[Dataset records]
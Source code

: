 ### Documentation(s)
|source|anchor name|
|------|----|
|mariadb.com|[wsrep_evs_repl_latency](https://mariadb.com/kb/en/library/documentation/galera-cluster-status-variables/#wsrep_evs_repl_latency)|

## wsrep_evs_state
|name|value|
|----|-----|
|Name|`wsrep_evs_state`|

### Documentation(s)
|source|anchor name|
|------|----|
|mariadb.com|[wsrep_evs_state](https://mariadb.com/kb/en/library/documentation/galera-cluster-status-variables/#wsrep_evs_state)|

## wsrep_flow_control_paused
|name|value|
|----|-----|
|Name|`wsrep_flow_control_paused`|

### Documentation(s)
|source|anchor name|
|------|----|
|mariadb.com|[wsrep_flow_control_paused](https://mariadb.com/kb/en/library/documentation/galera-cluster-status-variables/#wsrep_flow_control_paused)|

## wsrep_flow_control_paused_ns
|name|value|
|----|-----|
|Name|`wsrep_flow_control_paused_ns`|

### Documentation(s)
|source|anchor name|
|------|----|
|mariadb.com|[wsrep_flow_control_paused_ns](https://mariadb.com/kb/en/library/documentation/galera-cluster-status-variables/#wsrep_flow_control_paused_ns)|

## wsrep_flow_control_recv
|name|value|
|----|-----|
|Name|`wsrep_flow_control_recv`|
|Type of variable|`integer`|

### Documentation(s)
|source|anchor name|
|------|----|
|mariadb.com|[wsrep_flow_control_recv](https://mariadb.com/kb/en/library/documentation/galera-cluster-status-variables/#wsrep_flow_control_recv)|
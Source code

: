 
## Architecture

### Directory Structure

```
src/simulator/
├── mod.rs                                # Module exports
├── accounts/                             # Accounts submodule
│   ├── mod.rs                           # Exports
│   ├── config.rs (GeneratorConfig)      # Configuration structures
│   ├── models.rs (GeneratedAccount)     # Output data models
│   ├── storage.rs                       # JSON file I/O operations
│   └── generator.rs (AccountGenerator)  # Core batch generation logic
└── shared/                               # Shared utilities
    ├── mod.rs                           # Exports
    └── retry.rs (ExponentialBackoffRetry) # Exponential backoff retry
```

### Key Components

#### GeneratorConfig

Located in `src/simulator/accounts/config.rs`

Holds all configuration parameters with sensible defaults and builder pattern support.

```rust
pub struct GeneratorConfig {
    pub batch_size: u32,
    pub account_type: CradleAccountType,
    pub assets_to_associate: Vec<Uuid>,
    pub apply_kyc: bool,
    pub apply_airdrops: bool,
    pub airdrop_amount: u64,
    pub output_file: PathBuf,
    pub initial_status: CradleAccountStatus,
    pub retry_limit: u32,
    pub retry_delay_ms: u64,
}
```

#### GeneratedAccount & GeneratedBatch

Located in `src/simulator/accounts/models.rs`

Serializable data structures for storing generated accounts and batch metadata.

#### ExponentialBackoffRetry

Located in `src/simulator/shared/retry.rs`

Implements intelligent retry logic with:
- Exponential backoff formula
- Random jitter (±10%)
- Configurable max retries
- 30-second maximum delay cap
==
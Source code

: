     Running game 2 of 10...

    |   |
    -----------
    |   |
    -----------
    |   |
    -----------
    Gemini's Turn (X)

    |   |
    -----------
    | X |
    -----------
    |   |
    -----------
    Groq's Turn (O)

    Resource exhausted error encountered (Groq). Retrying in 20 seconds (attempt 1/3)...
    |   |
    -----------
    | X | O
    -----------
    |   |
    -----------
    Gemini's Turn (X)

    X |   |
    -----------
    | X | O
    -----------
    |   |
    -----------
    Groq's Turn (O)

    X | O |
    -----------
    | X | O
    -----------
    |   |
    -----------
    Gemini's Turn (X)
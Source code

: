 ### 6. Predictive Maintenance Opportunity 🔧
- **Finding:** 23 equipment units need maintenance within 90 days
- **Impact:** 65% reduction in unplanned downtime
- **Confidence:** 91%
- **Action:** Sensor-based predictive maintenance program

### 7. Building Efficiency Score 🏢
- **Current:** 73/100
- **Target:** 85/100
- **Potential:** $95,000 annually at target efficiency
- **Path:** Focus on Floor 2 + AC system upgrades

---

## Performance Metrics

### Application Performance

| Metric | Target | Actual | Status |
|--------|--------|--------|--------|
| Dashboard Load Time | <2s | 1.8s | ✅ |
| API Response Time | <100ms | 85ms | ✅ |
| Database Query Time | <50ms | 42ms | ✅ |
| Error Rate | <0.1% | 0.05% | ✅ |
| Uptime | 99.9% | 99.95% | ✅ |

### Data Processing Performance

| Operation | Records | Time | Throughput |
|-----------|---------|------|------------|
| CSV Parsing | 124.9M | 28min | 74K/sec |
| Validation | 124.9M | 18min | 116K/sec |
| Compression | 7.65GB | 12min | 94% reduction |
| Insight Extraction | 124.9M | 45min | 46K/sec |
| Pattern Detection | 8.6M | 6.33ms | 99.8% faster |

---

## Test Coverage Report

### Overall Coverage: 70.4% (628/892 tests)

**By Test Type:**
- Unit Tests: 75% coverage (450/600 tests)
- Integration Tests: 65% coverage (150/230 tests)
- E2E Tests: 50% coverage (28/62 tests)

_ACTIVITY:_
Could you restate word for word the lines above from the one containing "game 2 of 10..." through the one containing "## Test Coverage Report", both included, and nothing else?

_OUTPUT BELOW:_
:     Running game 2 of 10...

    |   |
    -----------
    |   |
    -----------
    |   |
    -----------
    Gemini's Turn (X)

    |   |
    -----------
    | X |
    -----------
    |   |
    -----------
    Groq's Turn (O)

    Resource exhausted error encountered (Groq). Retrying in 20 seconds (attempt 1/3)...
    |   |
    -----------
    | X | O
    -----------
    |   |
    -----------
    Gemini's Turn (X)

    X |   |
    -----------
    | X | O
    -----------
    |   |
    -----------
    Groq's Turn (O)

    X | O |
    -----------
    | X | O
    -----------
    |   |
    -----------
    Gemini's Turn (X)
Source code

: ### 6. Predictive Maintenance Opportunity 🔧
- **Finding:** 23 equipment units need maintenance within 90 days
- **Impact:** 65% reduction in unplanned downtime
- **Confidence:** 91%
- **Action:** Sensor-based predictive maintenance program

### 7. Building Efficiency Score 🏢
- **Current:** 73/100
- **Target:** 85/100
- **Potential:** $95,000 annually at target efficiency
- **Path:** Focus on Floor 2 + AC system upgrades

---

## Performance Metrics

### Application Performance

| Metric | Target | Actual | Status |
|--------|--------|--------|--------|
| Dashboard Load Time | <2s | 1.8s | ✅ |
| API Response Time | <100ms | 85ms | ✅ |
| Database Query Time | <50ms | 42ms | ✅ |
| Error Rate | <0.1% | 0.05% | ✅ |
| Uptime | 99.9% | 99.95% | ✅ |

### Data Processing Performance

| Operation | Records | Time | Throughput |
|-----------|---------|------|------------|
| CSV Parsing | 124.9M | 28min | 74K/sec |
| Validation | 124.9M | 18min | 116K/sec |
| Compression | 7.65GB | 12min | 94% reduction |
| Insight Extraction | 124.9M | 45min | 46K/sec |
| Pattern Detection | 8.6M | 6.33ms | 99.8% faster |

---

## Test Coverage Report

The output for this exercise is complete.